Portuguese Shrimp Rissoles
Looking for something different to serve for your next party? Stepping away from the usual appetizers like stuffed mushrooms and scallops wrapped in bacon that I often encounter at social events, I like to serve up some Portuguese flavors.
Portuguese fare, often referred to as peasant food, has started to evolve with modern influences. When I was a child, my Portuguese family did not have appetizers or starters like there are today, except for a special holiday or party. What we enjoyed were usually created out of leftover braises, bits and pieces of fish or meat or small amounts of shellfish. Coming from a poor culture taught us to save every bit of food that could be made into something else or at least incorporated into another dish, such as the savory bites we call “petiscos.” Common petiscos include Pasteis de Bacalhau, fried oval-shaped codfish cakes of the Portuguese mainland, made of a mix of potatoes, salted codfish (bacalhau), eggs, and seasoning. Croquetes de Bacalhau are Azorean salted codfish croquettes, a fried, finger-length mix of salted codfish, seasoning, and thick béchamel. Rissóis (rissoles) are savory pastries filled with meat, game, poultry or codfish. As a child, my cousins and I would watch how my aunt, with a deft hand, would whip up rissóis in no time while we eagerly waited to “test” them for her.

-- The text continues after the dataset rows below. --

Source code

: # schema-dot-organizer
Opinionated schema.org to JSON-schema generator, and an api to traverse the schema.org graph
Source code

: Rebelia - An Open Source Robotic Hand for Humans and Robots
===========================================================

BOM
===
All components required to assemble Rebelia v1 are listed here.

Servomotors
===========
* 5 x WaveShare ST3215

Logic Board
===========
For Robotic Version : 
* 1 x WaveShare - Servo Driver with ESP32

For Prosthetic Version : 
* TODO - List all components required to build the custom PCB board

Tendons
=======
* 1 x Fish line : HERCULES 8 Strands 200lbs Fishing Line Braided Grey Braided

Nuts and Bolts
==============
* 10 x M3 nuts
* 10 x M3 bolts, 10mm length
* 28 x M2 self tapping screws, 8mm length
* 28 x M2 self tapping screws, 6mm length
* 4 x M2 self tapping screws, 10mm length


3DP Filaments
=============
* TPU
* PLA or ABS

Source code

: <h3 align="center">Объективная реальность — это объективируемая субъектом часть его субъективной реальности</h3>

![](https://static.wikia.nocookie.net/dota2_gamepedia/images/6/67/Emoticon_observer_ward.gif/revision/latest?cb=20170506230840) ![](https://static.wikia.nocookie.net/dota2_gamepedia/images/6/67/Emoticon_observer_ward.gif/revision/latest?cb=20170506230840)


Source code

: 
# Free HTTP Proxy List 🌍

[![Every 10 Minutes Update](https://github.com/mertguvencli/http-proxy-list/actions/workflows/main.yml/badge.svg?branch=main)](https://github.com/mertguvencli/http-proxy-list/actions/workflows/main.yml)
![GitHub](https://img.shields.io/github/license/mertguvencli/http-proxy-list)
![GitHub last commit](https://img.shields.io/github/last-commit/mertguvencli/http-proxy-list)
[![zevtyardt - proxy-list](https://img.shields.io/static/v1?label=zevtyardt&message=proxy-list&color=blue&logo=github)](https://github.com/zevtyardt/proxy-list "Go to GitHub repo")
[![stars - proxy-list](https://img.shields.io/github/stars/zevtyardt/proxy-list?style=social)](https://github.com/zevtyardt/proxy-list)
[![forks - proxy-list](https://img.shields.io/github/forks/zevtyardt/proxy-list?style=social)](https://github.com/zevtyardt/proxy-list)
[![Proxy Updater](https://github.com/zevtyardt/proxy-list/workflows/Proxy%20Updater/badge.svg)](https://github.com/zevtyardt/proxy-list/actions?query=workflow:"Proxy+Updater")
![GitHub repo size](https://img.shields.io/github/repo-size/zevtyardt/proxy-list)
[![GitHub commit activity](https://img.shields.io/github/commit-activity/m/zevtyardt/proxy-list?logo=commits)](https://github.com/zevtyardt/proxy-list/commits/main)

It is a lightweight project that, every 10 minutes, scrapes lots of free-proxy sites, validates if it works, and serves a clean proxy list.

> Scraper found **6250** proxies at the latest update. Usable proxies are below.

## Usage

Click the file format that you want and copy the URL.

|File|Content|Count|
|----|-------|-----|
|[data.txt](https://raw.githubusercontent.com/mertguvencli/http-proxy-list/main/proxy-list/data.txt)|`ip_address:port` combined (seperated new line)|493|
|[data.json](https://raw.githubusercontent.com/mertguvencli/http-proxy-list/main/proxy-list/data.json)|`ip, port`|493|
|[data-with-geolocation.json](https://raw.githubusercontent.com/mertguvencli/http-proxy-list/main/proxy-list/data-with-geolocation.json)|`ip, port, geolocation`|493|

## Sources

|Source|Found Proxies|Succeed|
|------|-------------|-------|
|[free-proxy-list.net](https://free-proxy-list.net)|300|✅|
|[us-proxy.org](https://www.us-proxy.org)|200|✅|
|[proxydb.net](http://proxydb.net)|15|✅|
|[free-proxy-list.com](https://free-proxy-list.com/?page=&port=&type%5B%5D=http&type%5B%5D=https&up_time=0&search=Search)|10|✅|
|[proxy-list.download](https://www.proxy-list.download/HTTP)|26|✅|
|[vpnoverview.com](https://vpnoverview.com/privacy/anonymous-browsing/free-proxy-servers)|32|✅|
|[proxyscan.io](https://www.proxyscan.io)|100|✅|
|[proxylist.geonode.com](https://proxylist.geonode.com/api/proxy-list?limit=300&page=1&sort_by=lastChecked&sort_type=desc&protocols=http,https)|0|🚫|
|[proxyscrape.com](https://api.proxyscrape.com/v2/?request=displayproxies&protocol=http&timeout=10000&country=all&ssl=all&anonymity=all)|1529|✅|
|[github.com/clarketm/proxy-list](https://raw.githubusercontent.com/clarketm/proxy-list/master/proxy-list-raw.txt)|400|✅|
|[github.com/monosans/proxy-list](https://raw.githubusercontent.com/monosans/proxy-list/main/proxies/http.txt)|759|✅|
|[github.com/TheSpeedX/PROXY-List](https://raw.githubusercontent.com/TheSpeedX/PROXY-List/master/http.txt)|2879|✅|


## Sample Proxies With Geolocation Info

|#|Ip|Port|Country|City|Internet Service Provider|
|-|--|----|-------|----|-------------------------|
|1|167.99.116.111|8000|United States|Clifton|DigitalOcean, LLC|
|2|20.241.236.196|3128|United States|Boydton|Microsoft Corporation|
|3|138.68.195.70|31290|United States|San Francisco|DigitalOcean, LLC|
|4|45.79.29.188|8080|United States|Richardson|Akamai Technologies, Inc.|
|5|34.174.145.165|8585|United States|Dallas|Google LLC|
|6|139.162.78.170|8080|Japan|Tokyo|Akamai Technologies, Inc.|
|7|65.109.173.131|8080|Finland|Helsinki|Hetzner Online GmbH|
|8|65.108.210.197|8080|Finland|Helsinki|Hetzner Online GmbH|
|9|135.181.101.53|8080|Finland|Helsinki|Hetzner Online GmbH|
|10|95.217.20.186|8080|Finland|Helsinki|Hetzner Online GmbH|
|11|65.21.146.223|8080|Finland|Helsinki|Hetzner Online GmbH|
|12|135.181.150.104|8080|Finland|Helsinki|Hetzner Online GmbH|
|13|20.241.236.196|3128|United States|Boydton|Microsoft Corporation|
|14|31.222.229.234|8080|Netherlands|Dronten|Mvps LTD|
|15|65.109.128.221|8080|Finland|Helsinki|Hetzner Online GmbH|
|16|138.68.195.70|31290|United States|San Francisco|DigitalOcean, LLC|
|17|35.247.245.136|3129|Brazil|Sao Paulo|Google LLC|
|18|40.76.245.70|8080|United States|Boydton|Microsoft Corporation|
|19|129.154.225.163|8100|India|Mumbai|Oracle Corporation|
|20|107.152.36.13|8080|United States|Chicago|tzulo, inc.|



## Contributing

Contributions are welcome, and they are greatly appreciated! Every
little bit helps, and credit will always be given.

Rissóis are one of the most popular petiscos and a perfect appetizer for a crowd. The rissoles of Portugal, according to oral history, have French influences. But rather than encasing the savory fillings with puff pastry, we Portuguese make these little turnovers with a “massa cozida” or cooked dough, similar to choux pastry, and coat them in breading. These can be served as a snack, part of lunch, or as party fare, but they are always present at Christmas. The most popular filling is shrimp, especially on Christmas Eve — but if you are not a shrimp lover, chicken, rabbit or other meats or fish work very well. Delectable rissoles can even be made with vegetables. A whisper of cilantro (parsley can be substituted) and a hint of heat from the optional hot sauce will break down one’s will power.
In this recipe the choux pastry uses milk, as did the one I was taught, but depending on where in Portugal they are made, some cooks instead incorporate the broth of the meat, chicken or seafood used in the filling. Milk gives the pastry a softer texture, broth will make it crispier. The trick of rolling the choux pastry is to keep it warm, otherwise you will need to flour the surface and rolling pin before you roll out the dough. I have baked rissoles, spraying them first with oil, but the frying gives them much more flavor. If you are not going to fry them the same day, these rissoles can be made up ahead and frozen.
Although not traditionally served with a dipping sauce, today you might serve seafood rissoles with spicy ketchup or cocktail sauce, and meat rissoles with a creamy cucumber, dill or cilantro sauce. Make them small or large, but definitely make them. You won’t be disappointed and neither will your guests.